Pero sí me he dado cuenta de algo. Antes el ascensor hacía sus viajes sin escalas. Salías del punto A y llegabas sin interrupciones al punto B. Si había algún vecino aguardando en el rellano, tenía que esperar a que hubieras llegado al final de tu trayecto para que el ascensor le obedeciera al pulsar el botón de llamada. Mientras no hubieras llegado a destino, el otro no podía subir a bordo. Ahora el ascensor obedece automáticamente a cualquiera que pulse el botón desde fuera, de modo que, queriendo subir, puede que alguien te haga bajar, o que, de camino al garaje, te lleven hasta el último piso del edificio y acabes dándote de bruces con el perrazo del vecino del séptimo, que por supuesto no esperaba encontrarse a nadie allí dentro. La nueva normativa ha introducido un elemento de azar en nuestras vidas que a mí no me gusta nada.

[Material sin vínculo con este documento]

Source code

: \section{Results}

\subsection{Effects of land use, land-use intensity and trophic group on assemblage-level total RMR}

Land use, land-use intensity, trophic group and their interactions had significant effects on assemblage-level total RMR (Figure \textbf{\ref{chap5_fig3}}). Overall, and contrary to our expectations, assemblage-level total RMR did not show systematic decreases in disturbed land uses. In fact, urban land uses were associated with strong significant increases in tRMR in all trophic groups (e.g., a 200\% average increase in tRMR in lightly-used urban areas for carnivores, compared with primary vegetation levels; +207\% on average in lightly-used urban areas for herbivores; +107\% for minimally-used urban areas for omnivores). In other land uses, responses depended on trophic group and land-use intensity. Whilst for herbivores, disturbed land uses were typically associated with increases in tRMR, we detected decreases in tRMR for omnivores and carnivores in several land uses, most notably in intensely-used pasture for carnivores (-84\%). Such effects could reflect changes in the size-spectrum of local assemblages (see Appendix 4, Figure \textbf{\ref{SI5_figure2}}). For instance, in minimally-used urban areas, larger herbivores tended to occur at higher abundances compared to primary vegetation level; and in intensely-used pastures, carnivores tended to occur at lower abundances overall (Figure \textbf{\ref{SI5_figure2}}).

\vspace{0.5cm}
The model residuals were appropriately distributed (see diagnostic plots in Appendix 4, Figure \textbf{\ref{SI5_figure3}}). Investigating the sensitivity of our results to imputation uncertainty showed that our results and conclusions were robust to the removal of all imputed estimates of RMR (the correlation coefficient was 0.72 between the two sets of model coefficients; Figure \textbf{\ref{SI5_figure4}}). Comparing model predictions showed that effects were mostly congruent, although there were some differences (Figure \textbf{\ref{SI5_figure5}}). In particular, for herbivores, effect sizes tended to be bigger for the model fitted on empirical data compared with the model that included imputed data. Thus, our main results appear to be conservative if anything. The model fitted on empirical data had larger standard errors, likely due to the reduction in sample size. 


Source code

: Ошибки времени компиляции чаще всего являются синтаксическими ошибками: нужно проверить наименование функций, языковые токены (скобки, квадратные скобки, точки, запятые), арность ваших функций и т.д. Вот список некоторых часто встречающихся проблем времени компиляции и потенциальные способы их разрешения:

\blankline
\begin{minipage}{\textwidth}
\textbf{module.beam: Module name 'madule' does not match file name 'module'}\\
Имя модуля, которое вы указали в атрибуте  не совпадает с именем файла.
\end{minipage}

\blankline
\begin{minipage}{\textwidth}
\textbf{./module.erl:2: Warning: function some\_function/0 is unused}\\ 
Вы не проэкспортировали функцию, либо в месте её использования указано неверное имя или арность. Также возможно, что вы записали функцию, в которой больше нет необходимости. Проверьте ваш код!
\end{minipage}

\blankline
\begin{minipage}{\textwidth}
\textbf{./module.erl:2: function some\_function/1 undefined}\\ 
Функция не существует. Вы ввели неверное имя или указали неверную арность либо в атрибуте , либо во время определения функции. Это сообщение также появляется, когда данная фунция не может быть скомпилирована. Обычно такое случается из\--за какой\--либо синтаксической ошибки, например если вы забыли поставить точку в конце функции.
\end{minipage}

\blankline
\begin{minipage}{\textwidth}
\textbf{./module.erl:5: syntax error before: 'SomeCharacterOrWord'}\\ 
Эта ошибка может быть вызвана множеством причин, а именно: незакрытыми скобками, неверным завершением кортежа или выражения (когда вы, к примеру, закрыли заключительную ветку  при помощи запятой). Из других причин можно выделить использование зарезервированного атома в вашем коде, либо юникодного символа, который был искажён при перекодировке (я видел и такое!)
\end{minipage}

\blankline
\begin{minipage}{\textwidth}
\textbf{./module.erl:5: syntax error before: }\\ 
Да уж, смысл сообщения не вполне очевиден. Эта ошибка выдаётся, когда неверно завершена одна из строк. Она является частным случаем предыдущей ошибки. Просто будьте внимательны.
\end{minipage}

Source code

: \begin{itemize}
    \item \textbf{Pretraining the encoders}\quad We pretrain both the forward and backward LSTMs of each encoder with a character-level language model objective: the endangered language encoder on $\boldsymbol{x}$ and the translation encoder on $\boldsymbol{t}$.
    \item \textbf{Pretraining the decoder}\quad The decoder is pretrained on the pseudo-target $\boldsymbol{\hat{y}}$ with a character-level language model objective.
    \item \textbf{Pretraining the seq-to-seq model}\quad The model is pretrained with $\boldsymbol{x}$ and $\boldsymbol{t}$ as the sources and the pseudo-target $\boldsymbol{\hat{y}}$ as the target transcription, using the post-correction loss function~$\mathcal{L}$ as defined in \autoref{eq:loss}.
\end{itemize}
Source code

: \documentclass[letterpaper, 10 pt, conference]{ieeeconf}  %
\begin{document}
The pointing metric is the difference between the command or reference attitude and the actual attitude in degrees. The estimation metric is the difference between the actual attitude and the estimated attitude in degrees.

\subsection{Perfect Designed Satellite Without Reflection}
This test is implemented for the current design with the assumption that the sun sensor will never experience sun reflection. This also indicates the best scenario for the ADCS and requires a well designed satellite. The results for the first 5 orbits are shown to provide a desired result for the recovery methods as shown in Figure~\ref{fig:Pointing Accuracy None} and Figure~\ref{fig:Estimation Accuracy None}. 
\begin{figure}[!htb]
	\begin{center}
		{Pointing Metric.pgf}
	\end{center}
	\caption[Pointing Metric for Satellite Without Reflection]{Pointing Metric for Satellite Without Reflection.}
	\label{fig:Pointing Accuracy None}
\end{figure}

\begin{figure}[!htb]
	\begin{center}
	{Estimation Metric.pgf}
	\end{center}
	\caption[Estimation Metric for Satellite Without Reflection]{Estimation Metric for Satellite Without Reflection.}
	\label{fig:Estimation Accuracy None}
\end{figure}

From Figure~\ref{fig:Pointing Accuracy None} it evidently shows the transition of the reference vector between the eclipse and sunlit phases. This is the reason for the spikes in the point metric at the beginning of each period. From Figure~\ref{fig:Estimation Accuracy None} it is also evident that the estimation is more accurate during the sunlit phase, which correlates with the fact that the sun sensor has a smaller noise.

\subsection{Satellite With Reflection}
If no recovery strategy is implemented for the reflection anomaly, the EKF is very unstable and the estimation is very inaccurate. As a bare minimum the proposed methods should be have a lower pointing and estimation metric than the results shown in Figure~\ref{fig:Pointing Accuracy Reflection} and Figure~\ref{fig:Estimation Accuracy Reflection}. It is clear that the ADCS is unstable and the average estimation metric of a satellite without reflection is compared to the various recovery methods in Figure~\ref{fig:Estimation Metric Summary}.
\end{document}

Ayer oí, por ejemplo, que hace un par de días el hijo adolescente de una familia del quinto, ese chico tan amanerado, se había quedado atrapado durante varias horas dentro del ascensor. Cuando lo sacaron, su nivel de dióxido de carbono en sangre estaba por los suelos y presentaba todos los síntomas de la hiperventilación. Taquicardia, vértigo, sensación de ahogo. Al parecer, el ataque de pánico no fue a más porque el chico estuvo todo el tiempo en comunicación con su madre, que lo calmaba a través del teléfono móvil. Supongo que los móviles resultan útiles en situaciones así. Yo, sin embargo, sigo considerándolos una de las peores aberraciones de la tecnología moderna.
“¿Qué te llevarías a una isla desierta?” es la pregunta típica. Pero creo que deberíamos cambiarla. Al fin y al cabo, no creo que quede ya ninguna isla desierta sobre la faz de la tierra. Lo que sí hay son ciudades cada vez más grandes. Y en las ciudades, edificios cada vez más altos. Y en todos los edificios, un ascensor o varios. Así que ahora la pregunta quizá debería ser “¿Qué te gustaría tener contigo si te quedaras atrapado en un ascensor?”. Imagina que, como el protagonista de aquella película, te pasaras encerrado toda una noche en la estrecha cabina de un ascensor. A solas. Sin teléfono móvil. ¿Qué harías? ¿Cómo llenarías el tiempo?
No sé por qué, pero creo que en una situación así lo primero que yo haría sería quitarme los zapatos y los calcetines, meter los calcetines dentro de los zapatos, acomodarlos en un rincón y finalmente sentarme en el suelo. Después haría inventario del contenido de mis bolsillos. Y luego tal vez me dedicaría a poner orden en la cartera. Algo que nunca he hecho. Ya está vieja y raída, y con los años he ido engordándola con mil tarjetas y papelillos absurdos que guardaba con vistas a un uso futuro que jamás llegó. La verdad es que nunca los he sacado del lugar que les asigné en aquel primer momento y que nunca me han servido para nada. Ahora tal vez podrían servir como estímulo para el recuerdo. Como una especie de diario de viajes en miniatura. Estoy seguro de que tendría entretenimiento para muchas horas.